§ **Required action**
In the records below, find the line with "## Requisitos para ejecutar el proyecto" and the line with "- En la pestaña"; return exactly those lines and every line between them.

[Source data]

[Start of section]

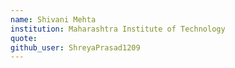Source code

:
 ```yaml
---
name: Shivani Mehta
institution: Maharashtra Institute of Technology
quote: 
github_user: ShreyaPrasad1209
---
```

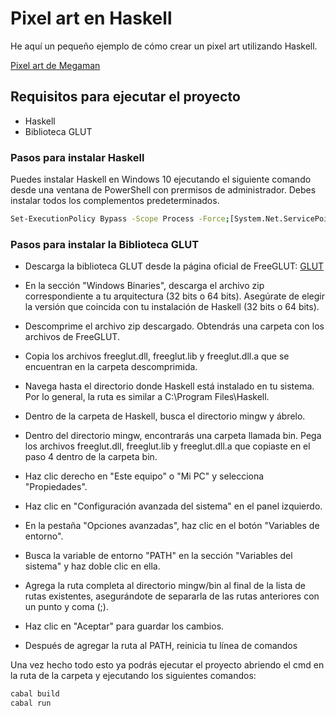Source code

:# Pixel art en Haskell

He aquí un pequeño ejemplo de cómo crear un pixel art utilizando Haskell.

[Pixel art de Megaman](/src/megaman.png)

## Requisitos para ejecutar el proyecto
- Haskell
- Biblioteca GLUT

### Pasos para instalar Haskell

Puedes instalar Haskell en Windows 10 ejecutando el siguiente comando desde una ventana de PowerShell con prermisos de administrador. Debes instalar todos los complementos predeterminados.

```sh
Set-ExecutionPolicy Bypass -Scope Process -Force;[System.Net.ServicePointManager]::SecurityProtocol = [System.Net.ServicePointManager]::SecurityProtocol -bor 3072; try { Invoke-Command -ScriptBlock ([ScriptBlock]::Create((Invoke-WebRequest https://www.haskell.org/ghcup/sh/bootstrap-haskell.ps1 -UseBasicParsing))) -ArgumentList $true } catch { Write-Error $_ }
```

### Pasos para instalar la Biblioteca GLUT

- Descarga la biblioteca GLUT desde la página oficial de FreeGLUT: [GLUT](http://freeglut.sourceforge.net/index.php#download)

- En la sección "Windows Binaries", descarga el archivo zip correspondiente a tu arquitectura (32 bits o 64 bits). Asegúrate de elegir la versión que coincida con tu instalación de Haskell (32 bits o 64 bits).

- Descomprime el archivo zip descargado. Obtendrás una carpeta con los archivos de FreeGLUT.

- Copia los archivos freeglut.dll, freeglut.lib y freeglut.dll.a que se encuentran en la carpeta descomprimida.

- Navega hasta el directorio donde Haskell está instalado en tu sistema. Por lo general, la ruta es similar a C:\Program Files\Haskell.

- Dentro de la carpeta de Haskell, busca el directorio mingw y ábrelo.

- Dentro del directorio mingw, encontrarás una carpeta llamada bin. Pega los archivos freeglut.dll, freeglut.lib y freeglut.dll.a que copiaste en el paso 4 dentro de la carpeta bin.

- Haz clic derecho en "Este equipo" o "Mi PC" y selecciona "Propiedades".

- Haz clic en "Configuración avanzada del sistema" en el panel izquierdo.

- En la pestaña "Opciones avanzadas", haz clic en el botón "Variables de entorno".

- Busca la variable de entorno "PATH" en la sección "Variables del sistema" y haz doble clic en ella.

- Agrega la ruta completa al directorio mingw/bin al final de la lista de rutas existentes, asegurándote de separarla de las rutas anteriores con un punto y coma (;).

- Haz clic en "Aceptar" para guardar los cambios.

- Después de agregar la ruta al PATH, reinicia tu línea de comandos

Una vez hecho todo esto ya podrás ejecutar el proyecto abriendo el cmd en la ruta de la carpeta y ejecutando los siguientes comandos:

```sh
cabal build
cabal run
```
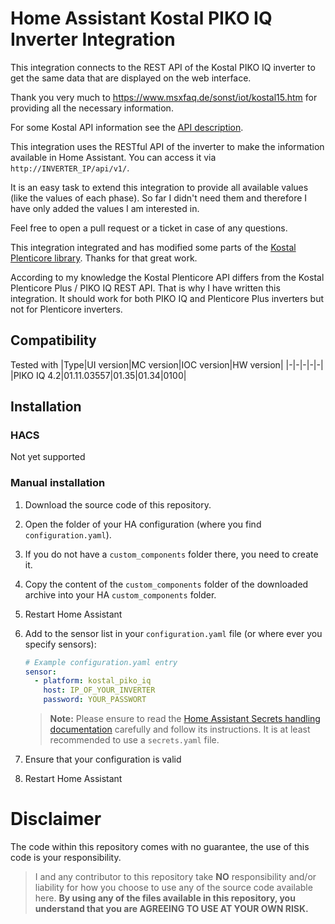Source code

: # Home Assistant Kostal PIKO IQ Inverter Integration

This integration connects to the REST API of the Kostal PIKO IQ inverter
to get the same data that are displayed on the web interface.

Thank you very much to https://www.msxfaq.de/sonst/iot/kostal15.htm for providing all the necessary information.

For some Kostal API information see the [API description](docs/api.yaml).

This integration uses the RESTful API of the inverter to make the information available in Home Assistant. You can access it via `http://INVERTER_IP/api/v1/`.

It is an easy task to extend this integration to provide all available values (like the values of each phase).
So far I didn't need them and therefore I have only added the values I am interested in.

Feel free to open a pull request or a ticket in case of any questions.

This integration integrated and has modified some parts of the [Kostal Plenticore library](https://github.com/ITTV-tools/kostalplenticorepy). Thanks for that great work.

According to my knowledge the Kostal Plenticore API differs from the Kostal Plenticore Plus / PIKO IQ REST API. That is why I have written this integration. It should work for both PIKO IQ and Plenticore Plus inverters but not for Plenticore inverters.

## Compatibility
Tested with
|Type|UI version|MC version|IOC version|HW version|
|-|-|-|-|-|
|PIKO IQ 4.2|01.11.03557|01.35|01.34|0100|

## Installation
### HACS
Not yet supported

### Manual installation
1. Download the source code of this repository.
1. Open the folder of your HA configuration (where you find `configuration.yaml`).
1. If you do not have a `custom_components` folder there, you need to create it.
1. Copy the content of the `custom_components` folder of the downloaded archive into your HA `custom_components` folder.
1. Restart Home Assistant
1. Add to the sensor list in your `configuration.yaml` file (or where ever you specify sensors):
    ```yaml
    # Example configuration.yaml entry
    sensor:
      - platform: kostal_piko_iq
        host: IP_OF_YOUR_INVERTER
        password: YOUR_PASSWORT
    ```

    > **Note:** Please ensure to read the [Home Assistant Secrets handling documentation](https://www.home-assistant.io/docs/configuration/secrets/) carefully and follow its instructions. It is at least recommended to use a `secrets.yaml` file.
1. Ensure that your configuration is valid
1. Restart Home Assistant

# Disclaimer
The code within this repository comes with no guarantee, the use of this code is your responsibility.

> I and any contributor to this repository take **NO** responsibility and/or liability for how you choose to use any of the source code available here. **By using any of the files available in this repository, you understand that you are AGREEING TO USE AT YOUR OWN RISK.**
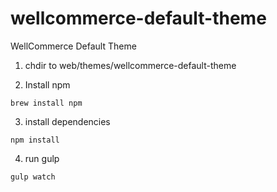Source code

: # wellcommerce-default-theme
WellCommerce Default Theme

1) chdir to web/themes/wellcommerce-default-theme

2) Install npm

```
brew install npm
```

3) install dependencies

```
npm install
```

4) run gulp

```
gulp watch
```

[End of section]
[Start of section]

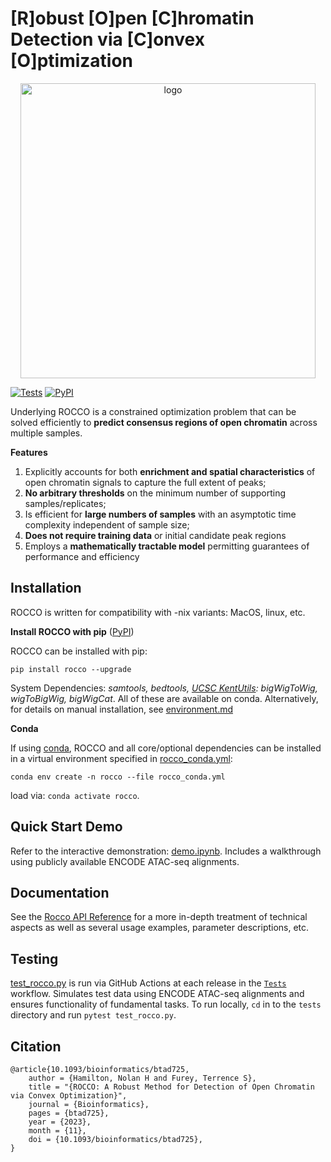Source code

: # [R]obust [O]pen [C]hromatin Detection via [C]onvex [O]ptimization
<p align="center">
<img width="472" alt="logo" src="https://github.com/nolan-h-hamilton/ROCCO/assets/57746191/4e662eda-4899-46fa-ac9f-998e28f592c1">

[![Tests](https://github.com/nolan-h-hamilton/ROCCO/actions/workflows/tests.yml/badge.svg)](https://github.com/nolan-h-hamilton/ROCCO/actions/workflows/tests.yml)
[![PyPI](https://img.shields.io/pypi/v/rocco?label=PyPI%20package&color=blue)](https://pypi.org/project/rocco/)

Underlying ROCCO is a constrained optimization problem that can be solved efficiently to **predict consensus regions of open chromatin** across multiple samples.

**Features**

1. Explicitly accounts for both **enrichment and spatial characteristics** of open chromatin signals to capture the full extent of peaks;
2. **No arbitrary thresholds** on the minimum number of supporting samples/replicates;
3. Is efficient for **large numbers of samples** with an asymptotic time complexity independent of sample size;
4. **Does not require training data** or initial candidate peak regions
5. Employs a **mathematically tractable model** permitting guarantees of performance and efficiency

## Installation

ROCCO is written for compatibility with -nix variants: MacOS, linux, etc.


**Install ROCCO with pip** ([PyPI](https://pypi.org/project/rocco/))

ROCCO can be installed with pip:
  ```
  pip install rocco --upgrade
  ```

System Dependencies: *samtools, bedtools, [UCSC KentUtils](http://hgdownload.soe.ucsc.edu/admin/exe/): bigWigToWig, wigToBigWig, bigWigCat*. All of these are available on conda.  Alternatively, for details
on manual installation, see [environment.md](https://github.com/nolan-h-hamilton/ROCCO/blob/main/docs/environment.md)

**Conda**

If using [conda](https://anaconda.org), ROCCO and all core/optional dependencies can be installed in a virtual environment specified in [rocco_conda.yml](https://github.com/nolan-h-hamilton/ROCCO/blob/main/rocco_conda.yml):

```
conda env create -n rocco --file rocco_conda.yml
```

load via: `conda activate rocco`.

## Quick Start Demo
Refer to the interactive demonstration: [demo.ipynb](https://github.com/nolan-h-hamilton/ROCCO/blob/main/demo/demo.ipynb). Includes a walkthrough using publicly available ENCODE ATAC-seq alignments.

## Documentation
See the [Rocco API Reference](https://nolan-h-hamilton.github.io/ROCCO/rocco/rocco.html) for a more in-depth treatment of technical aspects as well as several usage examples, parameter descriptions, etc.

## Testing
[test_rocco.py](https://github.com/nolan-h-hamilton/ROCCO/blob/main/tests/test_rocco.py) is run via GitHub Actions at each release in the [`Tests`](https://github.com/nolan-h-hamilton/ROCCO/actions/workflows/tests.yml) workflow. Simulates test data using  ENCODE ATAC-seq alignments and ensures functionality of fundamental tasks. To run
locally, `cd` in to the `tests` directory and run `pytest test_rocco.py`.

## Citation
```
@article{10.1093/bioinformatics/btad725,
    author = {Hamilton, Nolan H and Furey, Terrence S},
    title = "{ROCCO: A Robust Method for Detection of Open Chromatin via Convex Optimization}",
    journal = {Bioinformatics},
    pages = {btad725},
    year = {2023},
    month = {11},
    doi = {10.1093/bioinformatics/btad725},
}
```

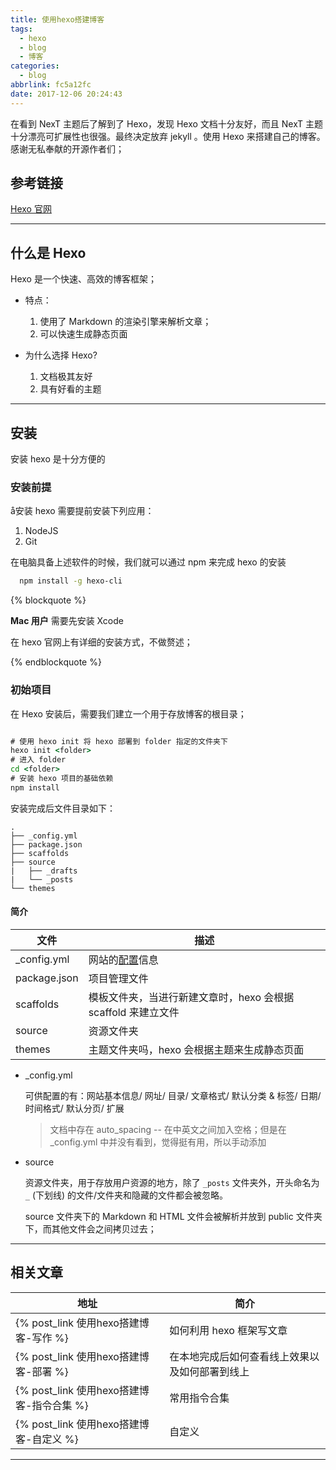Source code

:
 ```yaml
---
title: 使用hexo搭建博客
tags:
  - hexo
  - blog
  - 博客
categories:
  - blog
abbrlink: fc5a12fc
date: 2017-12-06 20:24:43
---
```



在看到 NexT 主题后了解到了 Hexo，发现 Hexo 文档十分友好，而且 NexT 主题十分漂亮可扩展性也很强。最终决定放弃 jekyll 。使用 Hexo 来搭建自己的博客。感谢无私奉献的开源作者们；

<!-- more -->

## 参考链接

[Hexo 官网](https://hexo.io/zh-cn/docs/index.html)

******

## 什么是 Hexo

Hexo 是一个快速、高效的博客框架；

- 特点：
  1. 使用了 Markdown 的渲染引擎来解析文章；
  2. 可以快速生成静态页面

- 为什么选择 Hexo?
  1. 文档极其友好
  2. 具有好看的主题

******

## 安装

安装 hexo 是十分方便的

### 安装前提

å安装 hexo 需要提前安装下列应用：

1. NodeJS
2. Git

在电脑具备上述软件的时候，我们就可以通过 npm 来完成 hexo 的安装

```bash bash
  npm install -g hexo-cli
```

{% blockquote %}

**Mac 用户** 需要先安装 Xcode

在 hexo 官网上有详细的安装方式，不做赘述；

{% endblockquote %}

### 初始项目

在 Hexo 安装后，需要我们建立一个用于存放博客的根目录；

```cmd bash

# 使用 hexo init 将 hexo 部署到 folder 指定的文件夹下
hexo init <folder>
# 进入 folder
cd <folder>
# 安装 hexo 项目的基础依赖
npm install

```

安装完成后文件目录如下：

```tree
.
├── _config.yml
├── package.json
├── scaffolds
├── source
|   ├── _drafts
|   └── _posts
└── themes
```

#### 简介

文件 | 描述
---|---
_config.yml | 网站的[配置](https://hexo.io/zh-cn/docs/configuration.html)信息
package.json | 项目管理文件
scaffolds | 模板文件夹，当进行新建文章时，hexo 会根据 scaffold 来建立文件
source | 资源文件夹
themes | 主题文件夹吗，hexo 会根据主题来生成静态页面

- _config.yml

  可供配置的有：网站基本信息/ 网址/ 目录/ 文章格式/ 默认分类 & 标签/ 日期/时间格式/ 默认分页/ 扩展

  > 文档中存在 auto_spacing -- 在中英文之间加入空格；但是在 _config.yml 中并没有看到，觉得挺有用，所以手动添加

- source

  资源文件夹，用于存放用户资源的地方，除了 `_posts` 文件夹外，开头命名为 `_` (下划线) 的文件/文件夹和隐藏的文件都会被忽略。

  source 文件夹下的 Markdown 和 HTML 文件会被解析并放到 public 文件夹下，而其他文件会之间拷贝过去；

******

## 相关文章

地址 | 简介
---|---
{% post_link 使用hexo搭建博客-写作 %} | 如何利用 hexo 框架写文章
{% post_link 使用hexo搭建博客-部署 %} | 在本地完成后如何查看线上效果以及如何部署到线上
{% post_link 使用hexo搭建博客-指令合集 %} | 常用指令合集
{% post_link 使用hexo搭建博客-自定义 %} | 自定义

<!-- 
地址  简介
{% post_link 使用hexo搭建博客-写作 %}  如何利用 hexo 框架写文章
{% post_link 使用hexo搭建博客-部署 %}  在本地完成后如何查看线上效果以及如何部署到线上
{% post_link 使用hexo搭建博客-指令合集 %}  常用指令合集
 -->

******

[End of section]

§ **Result for this task**
## Requisitos para ejecutar el proyecto
- Haskell
- Biblioteca GLUT

### Pasos para instalar Haskell

Puedes instalar Haskell en Windows 10 ejecutando el siguiente comando desde una ventana de PowerShell con prermisos de administrador. Debes instalar todos los complementos predeterminados.

```sh
Set-ExecutionPolicy Bypass -Scope Process -Force;[System.Net.ServicePointManager]::SecurityProtocol = [System.Net.ServicePointManager]::SecurityProtocol -bor 3072; try { Invoke-Command -ScriptBlock ([ScriptBlock]::Create((Invoke-WebRequest https://www.haskell.org/ghcup/sh/bootstrap-haskell.ps1 -UseBasicParsing))) -ArgumentList $true } catch { Write-Error $_ }
```

### Pasos para instalar la Biblioteca GLUT

- Descarga la biblioteca GLUT desde la página oficial de FreeGLUT: [GLUT](http://freeglut.sourceforge.net/index.php#download)

- En la sección "Windows Binaries", descarga el archivo zip correspondiente a tu arquitectura (32 bits o 64 bits). Asegúrate de elegir la versión que coincida con tu instalación de Haskell (32 bits o 64 bits).

- Descomprime el archivo zip descargado. Obtendrás una carpeta con los archivos de FreeGLUT.

- Copia los archivos freeglut.dll, freeglut.lib y freeglut.dll.a que se encuentran en la carpeta descomprimida.

- Navega hasta el directorio donde Haskell está instalado en tu sistema. Por lo general, la ruta es similar a C:\Program Files\Haskell.

- Dentro de la carpeta de Haskell, busca el directorio mingw y ábrelo.

- Dentro del directorio mingw, encontrarás una carpeta llamada bin. Pega los archivos freeglut.dll, freeglut.lib y freeglut.dll.a que copiaste en el paso 4 dentro de la carpeta bin.

- Haz clic derecho en "Este equipo" o "Mi PC" y selecciona "Propiedades".

- Haz clic en "Configuración avanzada del sistema" en el panel izquierdo.

- En la pestaña "Opciones avanzadas", haz clic en el botón "Variables de entorno".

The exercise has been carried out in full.